Opinion: Leave SpongeBob alone



Mike Crissman

Mike Crissman

Mike Crissman is a junior newspaper journalism major and columnist for the Daily Kent Stater. Contact him at [email protected].

We all know who lives in a pineapple under the sea, but is SpongeBob SquarePants actually bad for kids? Such was the conclusion of a recent study that the American Academy of Pediatrics conducted.

In the study researchers had 60 kids watch either the Nickelodeon show “SpongeBob” or the slow-paced PBS show “Caillou” for nine minutes. Some children were also assigned to draw pictures. Afterward the kids–as young as 4–had to perform mental-function tests. The children who watched “SpongeBob” did measurably worse on average than those who watched “Caillou” or drew pictures.

Researchers concluded that “SpongeBob” and other similar shows are detrimental to young minds, causing short-term attention and learning problems.

First off, not every cartoon has to be overly educational. All work and no play makes Mr. SquarePants a very dull character. That’s why the show gives us healthy doses of shenanigans involving SpongeBob annoying his neighbor Squidward and getting into trouble with his friend Patrick. Though, much of the show’s humor does come at SpongeBob’s workplace, the Krusty Krab.

For the record I have seen “Caillou.” It’s terrible. It’s like “Arthur,” but everyone in the show isn’t an animal. It’s absolutely ridiculous. It’s like “Little Bill” without black people–super lame and super bad. I’d rather do flashcards. (Then again, I’m not the demographic audience.) Compared to a mental-function test, “Caillou” is boring.

There’s nothing wrong with mindless entertainment. People are allowed to escape reality once in a while and enter an underwater world where snails meow and squids are sarcastic. From time to time, I like to picture my

Jesus in a tuxedo t-shirt, because it says, “I want to be formal, but I’m here to party too.” Is that such a crime?
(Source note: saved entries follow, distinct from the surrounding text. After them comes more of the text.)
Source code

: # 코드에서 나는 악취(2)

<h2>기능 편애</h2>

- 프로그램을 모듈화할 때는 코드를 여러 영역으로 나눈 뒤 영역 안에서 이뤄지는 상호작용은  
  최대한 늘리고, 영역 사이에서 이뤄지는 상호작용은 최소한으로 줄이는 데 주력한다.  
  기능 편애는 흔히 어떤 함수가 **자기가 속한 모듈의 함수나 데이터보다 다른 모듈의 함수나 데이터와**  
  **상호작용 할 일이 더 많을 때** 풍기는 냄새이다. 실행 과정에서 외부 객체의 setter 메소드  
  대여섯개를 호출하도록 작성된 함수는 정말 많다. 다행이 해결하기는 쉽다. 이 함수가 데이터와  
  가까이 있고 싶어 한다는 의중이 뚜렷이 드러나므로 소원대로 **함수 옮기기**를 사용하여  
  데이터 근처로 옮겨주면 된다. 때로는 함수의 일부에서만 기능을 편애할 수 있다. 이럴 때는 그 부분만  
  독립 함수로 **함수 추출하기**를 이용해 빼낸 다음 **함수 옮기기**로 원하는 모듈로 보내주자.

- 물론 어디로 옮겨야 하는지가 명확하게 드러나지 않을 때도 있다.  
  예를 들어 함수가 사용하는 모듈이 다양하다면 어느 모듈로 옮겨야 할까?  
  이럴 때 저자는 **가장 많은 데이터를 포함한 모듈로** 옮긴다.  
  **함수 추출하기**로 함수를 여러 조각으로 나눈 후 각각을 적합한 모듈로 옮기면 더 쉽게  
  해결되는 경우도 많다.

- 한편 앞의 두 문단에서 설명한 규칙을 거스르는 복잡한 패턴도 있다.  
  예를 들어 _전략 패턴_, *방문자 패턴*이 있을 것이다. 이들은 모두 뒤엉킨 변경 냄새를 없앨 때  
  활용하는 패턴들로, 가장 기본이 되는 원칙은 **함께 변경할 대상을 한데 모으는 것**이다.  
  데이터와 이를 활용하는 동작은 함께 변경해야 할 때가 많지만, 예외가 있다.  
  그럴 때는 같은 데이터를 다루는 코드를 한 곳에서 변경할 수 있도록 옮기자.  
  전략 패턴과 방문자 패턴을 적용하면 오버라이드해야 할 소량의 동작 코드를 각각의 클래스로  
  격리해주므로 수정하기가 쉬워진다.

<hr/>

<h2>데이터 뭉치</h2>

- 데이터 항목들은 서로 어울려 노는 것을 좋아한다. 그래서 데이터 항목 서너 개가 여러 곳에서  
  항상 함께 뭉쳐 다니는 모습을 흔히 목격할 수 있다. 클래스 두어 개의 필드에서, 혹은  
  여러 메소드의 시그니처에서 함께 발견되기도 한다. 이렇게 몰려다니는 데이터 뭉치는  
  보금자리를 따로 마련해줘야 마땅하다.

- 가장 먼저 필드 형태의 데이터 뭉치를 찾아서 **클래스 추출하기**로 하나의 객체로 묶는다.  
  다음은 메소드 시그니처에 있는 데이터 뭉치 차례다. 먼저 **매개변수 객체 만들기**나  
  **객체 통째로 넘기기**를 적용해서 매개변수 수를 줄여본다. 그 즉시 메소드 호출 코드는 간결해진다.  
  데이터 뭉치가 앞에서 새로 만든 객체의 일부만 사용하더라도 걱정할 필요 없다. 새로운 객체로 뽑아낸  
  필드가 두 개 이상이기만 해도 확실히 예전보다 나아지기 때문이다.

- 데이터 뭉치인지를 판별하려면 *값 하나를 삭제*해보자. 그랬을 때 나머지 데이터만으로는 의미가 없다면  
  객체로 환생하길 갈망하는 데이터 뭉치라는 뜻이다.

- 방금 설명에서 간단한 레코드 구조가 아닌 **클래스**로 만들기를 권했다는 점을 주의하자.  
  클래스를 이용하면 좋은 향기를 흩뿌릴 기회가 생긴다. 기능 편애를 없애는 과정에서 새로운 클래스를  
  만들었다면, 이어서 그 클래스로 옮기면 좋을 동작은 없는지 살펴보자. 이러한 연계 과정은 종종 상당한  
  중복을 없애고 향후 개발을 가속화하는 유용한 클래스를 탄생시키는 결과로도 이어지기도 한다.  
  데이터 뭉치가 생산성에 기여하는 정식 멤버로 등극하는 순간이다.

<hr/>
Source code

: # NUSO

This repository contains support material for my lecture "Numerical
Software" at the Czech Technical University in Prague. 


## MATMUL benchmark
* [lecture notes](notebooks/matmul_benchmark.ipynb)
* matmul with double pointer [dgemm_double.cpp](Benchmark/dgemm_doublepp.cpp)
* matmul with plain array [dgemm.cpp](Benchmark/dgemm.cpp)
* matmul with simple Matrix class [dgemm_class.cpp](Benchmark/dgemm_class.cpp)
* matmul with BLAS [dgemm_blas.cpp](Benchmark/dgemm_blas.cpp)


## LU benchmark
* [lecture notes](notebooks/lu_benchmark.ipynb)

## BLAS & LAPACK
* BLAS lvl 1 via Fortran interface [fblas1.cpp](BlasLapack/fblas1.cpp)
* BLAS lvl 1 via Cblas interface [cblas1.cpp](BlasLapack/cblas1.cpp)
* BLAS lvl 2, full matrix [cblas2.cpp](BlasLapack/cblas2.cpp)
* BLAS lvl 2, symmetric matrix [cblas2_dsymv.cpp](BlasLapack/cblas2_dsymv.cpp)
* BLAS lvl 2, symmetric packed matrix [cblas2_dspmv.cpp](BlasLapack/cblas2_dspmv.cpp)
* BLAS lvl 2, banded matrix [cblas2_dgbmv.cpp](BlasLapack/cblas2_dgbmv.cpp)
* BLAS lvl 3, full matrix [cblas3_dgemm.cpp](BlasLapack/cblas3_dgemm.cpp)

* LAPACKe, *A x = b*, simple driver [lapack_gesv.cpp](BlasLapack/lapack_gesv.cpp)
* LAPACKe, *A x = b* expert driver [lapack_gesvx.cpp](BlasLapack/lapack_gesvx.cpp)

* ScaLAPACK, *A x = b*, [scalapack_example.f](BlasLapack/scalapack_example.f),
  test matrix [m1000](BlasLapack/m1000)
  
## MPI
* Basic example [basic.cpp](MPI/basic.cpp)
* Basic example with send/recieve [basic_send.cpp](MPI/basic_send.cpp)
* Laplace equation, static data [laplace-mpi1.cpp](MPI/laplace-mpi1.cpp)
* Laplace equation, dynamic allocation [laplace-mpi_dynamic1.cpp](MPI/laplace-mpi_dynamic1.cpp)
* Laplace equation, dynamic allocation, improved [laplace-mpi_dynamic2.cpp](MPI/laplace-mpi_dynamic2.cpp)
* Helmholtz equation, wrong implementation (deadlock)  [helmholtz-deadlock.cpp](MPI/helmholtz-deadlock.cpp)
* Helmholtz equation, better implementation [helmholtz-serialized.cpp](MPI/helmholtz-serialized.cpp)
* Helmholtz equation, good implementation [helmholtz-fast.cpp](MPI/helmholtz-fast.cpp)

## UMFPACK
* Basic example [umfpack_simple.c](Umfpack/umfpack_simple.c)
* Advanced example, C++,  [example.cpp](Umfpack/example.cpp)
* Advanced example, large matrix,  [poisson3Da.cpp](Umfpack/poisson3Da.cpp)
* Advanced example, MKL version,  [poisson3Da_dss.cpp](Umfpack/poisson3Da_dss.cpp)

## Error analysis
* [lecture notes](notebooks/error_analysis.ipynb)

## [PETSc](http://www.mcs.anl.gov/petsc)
Most kids’ shows should and do teach life lessons. But think of old cartoons we watched like “Tom and Jerry” and “Looney Tunes.” There’s no real redeeming educational quality to be had there. It’s just a lot humor rooted in violence, all aimed at children. All of a sudden a show about a sponge that owns a house and holds a steady job doesn’t seem so bad.

There are plenty of things kids can learn by watching “SpongeBob.” While he does have annoying qualities, namely his high-pitched laugh, SpongeBob does possess some positive traits. He is optimistic, kind, brave and determined. He worked so hard to cook Bubble Bass the perfect Crabby Patty and was devastated when he got the order wrong. Little did he know, Bubble Bass was hiding the missing pickles under his tongue the entire time.

It’s hard to focus on a task like test-taking after you have finished watching something so awesome. “SpongeBob SquarePants” is just that. It’s great entertainment. It may not have a place in the classroom, but it does hold a place in our hearts.